I think, yes, but the right set of precommitments for all such problems is LDT
I suspect that it is, though my inquiries as of yet are mostly in probability theory realm, not decision theory, so I may be missing some domain specific details.
It seems to me that we can reduce alternative decision theories such as FDT to CDT with a particular set of precommitments. And the ultimate decision theory is something like “I precommit to act in every decision problem the way I wished I have precommited to act in this particular decision problem”.
It seems to me that FDT has the property that you associate with the “ultimate decision theory”.
My understanding is that FDT says that you should follow the policy which is attained by taking the argmax over all policies of the utility from following that policy (only including downstream effects of your policy).
In these easy examples your policy space is your space of committed actions. In which case the above seems to reduce to the “ultimate decision theory” criterion.
I’m not sure I know what you mean by this, but if you mean causal effects, no, it considers all pasts, and all timelines.

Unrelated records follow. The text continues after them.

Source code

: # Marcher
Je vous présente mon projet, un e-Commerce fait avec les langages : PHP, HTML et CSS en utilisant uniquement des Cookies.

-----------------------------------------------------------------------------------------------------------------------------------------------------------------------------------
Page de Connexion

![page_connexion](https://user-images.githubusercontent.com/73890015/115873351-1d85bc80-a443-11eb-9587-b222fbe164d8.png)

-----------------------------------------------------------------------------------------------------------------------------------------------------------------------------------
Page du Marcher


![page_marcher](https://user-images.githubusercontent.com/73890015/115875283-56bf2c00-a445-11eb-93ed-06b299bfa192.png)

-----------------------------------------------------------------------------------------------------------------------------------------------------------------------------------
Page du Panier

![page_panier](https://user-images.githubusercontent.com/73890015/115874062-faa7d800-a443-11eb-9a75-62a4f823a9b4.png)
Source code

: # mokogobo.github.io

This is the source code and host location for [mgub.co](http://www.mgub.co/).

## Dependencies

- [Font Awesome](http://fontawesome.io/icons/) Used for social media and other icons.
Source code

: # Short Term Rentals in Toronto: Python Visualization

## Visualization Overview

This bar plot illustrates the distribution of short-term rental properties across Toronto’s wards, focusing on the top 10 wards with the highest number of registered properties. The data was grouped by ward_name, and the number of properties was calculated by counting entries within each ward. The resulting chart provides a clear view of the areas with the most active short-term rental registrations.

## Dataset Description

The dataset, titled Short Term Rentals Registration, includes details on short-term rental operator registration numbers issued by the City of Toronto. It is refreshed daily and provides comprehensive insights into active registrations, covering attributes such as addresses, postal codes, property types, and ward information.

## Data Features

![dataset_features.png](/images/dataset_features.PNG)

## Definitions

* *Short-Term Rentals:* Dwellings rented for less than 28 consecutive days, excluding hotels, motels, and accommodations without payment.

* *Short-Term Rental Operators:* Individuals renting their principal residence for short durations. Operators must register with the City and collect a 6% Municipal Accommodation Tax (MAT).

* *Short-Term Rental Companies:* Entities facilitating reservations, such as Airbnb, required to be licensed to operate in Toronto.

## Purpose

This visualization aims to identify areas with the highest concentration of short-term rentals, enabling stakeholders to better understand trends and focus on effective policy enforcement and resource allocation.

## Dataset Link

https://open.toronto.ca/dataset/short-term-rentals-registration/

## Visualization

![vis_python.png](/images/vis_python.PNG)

(A reader might balk, “but that’s computationally infeasible”, but we’re talking about mathematic idealizations, the mathematical idealization of CDT is also computationally infeasible. Once we’re talking about serious engineering projects to make implementable approximations of these things, you don’t know what’s going to be feasible.)
It seems so to me too, but I expect that there may be some nuance that makes this particular precommitment and therefore FDT not so ultimate after all.
But the point is that we can reduce FDT to CDT with precommitment, so if FDT is indeed ultimate decision theory, than so is CDT+P.
It’s easy to frame Newcomb’s problem such that there’s no opportunity to precommit (and, CDT generally doesn’t see any REASON to precommit there).
Can you give an example of a version of Parfit’s hitchhiker where CDT with precommitment will not see a reason to precommit to the deal?
Nope! Parfit’s Hitchhiker is designed to show exactly this. A CDT agent will desperately wish for some way to actually commit to paying.
I think some of the confusion in this thread is what “CDT with precommittment (or really, commitment)” actually means. It doesn’t mean “intent” or “plan”. It means “force”—throw the steering wheel out the window, so there IS NO later decision. Note also that humans aren’t CDT agents, they’re some weird crap that you need to squint pretty hard to call “rational” at all.